- Source material:
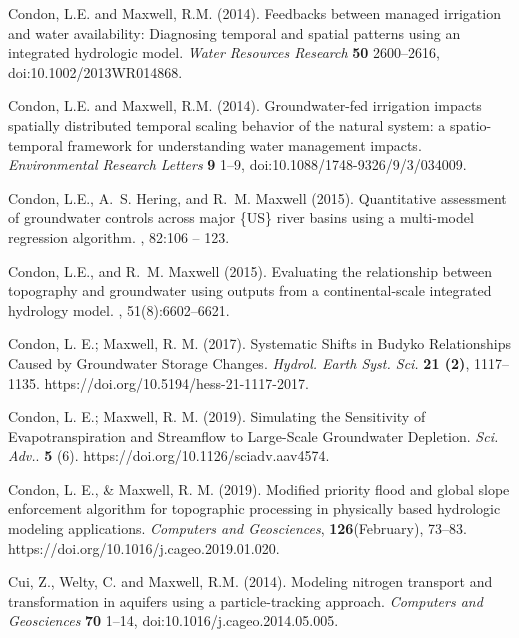 \begin{thebibliography}{999}
Condon, L.E. and Maxwell, R.M. (2014). Feedbacks between managed irrigation and water availability: Diagnosing temporal and spatial patterns using an integrated hydrologic model. {\em Water Resources Research} {\bf 50} 2600--2616, doi:10.1002/2013WR014868.

Condon, L.E. and Maxwell, R.M. (2014). Groundwater-fed irrigation impacts spatially distributed temporal scaling behavior of the natural system: a spatio-temporal framework for understanding water management impacts. {\em Environmental Research Letters} {\bf 9} 1--9, doi:10.1088/1748-9326/9/3/034009.

 Condon, L.E., A.~S. Hering, and R.~M. Maxwell (2015).
\newblock Quantitative assessment of groundwater controls across major \{US\}
  river basins using a multi-model regression algorithm.
, 82:106 -- 123.

Condon, L.E., and R.~M. Maxwell (2015).
\newblock Evaluating the relationship between topography and groundwater using
  outputs from a continental-scale integrated hydrology model.
, 51(8):6602--6621.


Condon, L. E.; Maxwell, R. M. (2017). Systematic Shifts in Budyko Relationships Caused by Groundwater Storage Changes. {\em Hydrol. Earth Syst. Sci.} {\bf 21 (2)}, 1117–1135. https://doi.org/10.5194/hess-21-1117-2017.


Condon, L. E.; Maxwell, R. M. (2019). Simulating the Sensitivity of Evapotranspiration and Streamflow to Large-Scale Groundwater Depletion. {\em Sci. Adv.}. {\bf 5} (6). https://doi.org/10.1126/sciadv.aav4574.

Condon, L. E., & Maxwell, R. M. (2019). Modified priority flood and global slope enforcement algorithm for topographic processing in physically based hydrologic modeling applications. {\em Computers and Geosciences}, {\bf 126}(February), 73–83. https://doi.org/10.1016/j.cageo.2019.01.020.



Cui, Z., Welty, C. and Maxwell, R.M. (2014). 
\newblock Modeling nitrogen transport and transformation in aquifers using a particle-tracking approach. {\em Computers and Geosciences} {\bf 70} 1--14, doi:10.1016/j.cageo.2014.05.005.


\end{thebibliography}
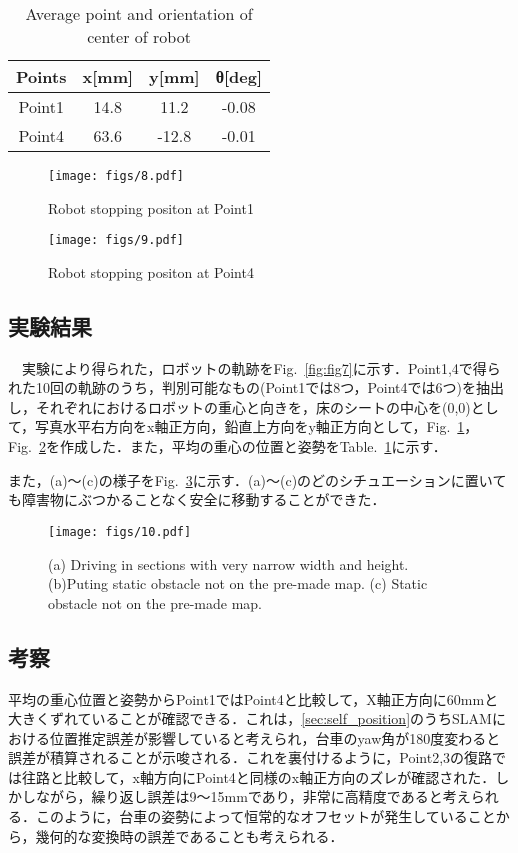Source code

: \begin{table}[!t]
    \caption{Average point and orientation of center of robot}
    \label{table2}
    \centering
    \begin{tabular}{cccc} \hline
      Points & x[mm] & y[mm] & θ[deg]\\
     \hline \hline
      Point1 & 14.8 & 11.2 & -0.08\\
      Point4 & 63.6 & -12.8 & -0.01\\
      \hline
    \end{tabular}
\end{table}

\begin{figure}[!t]
\texttt{[image: figs/8.pdf]}
\caption{Robot stopping positon at Point1}
\label{fig:fig8}
\end{figure}

\begin{figure}[!t]
\texttt{[image: figs/9.pdf]}
\caption{Robot stopping positon at Point4}
\label{fig:fig9}
\end{figure}

\subsection{実験結果}
　実験により得られた，ロボットの軌跡をFig.~\ref{fig:fig7}に示す．Point1,4で得られた10回の軌跡のうち，判別可能なもの(Point1では8つ，Point4では6つ)を抽出し，それぞれにおけるロボットの重心と向きを，床のシートの中心を(0,0)として，写真水平右方向をx軸正方向，鉛直上方向をy軸正方向として，Fig.~\ref{fig:fig8}，Fig.~\ref{fig:fig9}を作成した．また，平均の重心の位置と姿勢をTable.~\ref{table2}に示す．

また，(a)〜(c)の様子をFig.~\ref{fig:fig10}に示す．(a)〜(c)のどのシチュエーションに置いても障害物にぶつかることなく安全に移動することができた．

\begin{figure}[!t]
\texttt{[image: figs/10.pdf]}
\caption{(a) Driving in sections with very narrow width and height. (b)Puting static obstacle not on the pre-made map. (c) Static obstacle not on the pre-made map.}
\label{fig:fig10}
\end{figure}

\subsection{考察}
平均の重心位置と姿勢からPoint1ではPoint4と比較して，X軸正方向に60mmと大きくずれていることが確認できる．これは，\ref{sec:self_position}のうちSLAMにおける位置推定誤差が影響していると考えられ，台車のyaw角が180度変わると誤差が積算されることが示唆される．これを裏付けるように，Point2,3の復路では往路と比較して，x軸方向にPoint4と同様のx軸正方向のズレが確認された．しかしながら，繰り返し誤差は9〜15mmであり，非常に高精度であると考えられる．このように，台車の姿勢によって恒常的なオフセットが発生していることから，幾何的な変換時の誤差であることも考えられる．

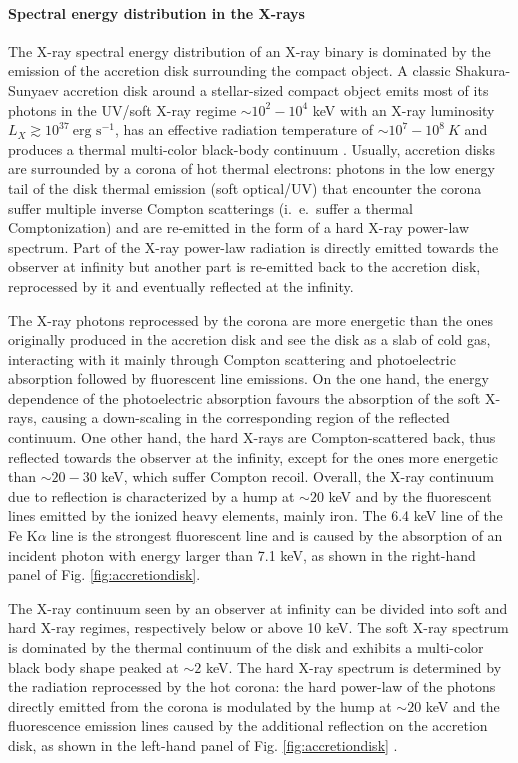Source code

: \documentclass[a4paper,titlepage]{book}     	%
\begin{document}
\paragraph{Spectral energy distribution in the X-rays}
The X-ray spectral energy distribution of an X-ray binary is dominated by the emission of the accretion disk surrounding the compact object. A classic Shakura-Sunyaev accretion disk around a stellar-sized compact object emits most of its photons in the UV/soft X-ray regime $\sim 10^{2}-10^{4}$ keV with an X-ray luminosity $L_X \gtrsim 10^{37}~\text{erg s}^{-1}$, has an effective radiation temperature of $\sim 10^{7}-10^{8}~K$ and produces a thermal multi-color black-body continuum \cite{S&S1973_accretiondisk}. Usually, accretion disks are surrounded by a corona of hot thermal electrons: photons in the low energy tail of the disk thermal emission (soft optical/UV) that encounter the corona suffer multiple inverse Compton scatterings (i.\ e.\ suffer a thermal Comptonization) and are re-emitted in the form of a hard X-ray power-law spectrum. Part of the X-ray power-law radiation is directly emitted towards the observer at infinity but another part is re-emitted back to the accretion disk, reprocessed by it and eventually reflected at the infinity. 
 
The X-ray photons reprocessed by the corona are more energetic than the ones originally produced in the accretion disk and see the disk as a slab of cold gas, interacting with it mainly through Compton scattering and photoelectric absorption followed by fluorescent line emissions. On the one hand, the energy dependence of the photoelectric absorption favours the absorption of the soft X-rays, causing a down-scaling in the corresponding region of the reflected continuum. One other hand, the hard X-rays are Compton-scattered back, thus reflected towards the observer at the infinity, except for the ones more energetic than $\sim 20-30$ keV, which suffer Compton recoil. Overall, the X-ray continuum due to reflection is characterized by a hump at $\sim 20$ keV and by the fluorescent lines emitted by the ionized heavy elements, mainly iron. The 6.4 keV line of the Fe K$\alpha$ line is the strongest fluorescent line and is caused by the absorption of an incident photon with energy larger than 7.1 keV, as shown in the right-hand panel of Fig. \ref{fig:accretiondisk}.

The X-ray continuum seen by an observer at infinity can be divided into soft and hard X-ray regimes, respectively below or above 10 keV. The soft X-ray spectrum is dominated by the thermal continuum of the disk and exhibits a multi-color black body shape peaked at $\sim 2$ keV. The hard X-ray spectrum is determined by the radiation reprocessed by the hot corona: the hard power-law of the photons directly emitted from the corona is modulated by the hump at $\sim 20$ keV and the fluorescence emission lines caused by the additional reflection on the accretion disk, as shown in the left-hand panel of Fig. \ref{fig:accretiondisk} \cite{FeKalphaline_Fabian2000}.
\end{document}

- Problem:
Scan the material above. Return every line containing the string "texttt".

- Task output:
\texttt{[image: figs/8.pdf]}
\texttt{[image: figs/9.pdf]}
\texttt{[image: figs/10.pdf]}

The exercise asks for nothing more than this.